Against the Redskins, the 49ers could definitely find success, but they will need Kaepernick. Taking away the run by going up early and putting the game in the hands of RGIII would help, and keeping the play-calling balanced would be huge. Greg Roman tends to get pass-happy, and even a weak defense like Washington’s can stop the 49ers if the play calls are uneven.

Washington’s run defense is far from bad, but if Roman can establish the run and get Kaepernick going at home, San Francisco should be able to handle the Redskins. Still, it won’t be easy with the Redskins riding a stream of confidence after winning eight straight to end the season. But the mostly experienced 49ers are better than the young Redskins.

Seattle wouldn’t be as easy. There were some things that would go differently at Candlestick Park in a rematch, but there’s no denying that the Seahawks roughed up the 49ers.

Seattle has a great pass rush and secondary, and Seattle allows a prominent 15.3 PPG, which leads the NFL.

Russell Wilson and Marshawn Lynch anchor a great offense, but San Francisco shut them down at Candlestick in Week 7. Seattle is containable, and they can be beat by the 49ers. They just need to execute the same gameplan they would have against Washington: get up early, take out Lynch, and make the rookie quarterback beat them.

However, losing to a team by 29 points doesn’t exactly make you want to face them again, and San Francisco probably doesn’t want to play Seattle, even at the friendly confines of Candlestick Park.
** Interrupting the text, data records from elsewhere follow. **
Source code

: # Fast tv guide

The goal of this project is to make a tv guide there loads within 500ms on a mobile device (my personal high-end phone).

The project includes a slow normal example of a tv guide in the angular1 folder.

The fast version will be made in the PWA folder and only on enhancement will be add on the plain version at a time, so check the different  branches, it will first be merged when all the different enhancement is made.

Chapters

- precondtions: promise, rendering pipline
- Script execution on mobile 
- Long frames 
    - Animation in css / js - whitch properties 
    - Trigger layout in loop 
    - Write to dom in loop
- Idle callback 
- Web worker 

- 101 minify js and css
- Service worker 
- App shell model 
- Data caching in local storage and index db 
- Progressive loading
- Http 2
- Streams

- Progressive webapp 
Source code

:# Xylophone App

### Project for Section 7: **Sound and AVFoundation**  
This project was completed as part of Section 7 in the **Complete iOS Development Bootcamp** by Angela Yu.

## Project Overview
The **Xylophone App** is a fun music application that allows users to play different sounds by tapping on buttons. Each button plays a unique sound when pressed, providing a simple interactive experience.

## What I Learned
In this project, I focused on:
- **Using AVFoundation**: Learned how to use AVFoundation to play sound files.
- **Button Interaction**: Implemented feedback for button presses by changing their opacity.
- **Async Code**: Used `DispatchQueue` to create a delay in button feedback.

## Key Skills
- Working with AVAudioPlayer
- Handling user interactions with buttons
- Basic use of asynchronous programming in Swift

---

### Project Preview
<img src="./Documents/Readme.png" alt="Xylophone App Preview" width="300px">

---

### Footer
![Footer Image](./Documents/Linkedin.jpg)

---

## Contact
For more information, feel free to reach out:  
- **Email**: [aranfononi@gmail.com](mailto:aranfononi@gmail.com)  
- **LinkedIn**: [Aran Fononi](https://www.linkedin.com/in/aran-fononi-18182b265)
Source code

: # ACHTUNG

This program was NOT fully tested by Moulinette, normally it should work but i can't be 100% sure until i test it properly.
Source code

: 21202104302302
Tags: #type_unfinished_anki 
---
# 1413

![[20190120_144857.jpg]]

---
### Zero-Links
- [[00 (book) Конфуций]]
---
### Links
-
As for Green Bay, they have lots of flaws and a poor run defense that could be shredded by Gore, but they have experience and a quarterback with a league-leading 108 passer rating.

If you couldn’t tell already, I’m saying that Washington is the most favorable matchup. While it will take wins by the Vikings and Redskins to create a 49ers versus Redskins matchup in the Divisional round, the 49ers would benefit from it.

Against the Redskins, feeding off of the crowd early and taking a big lead will pretty much ice the game. RGIII is explosive, but he is ailing, and I think the 49ers’ defense would maintain a big lead. Iif they can jump out ahead early and contain RGIII, a berth in the NFC Championship Game will be theirs.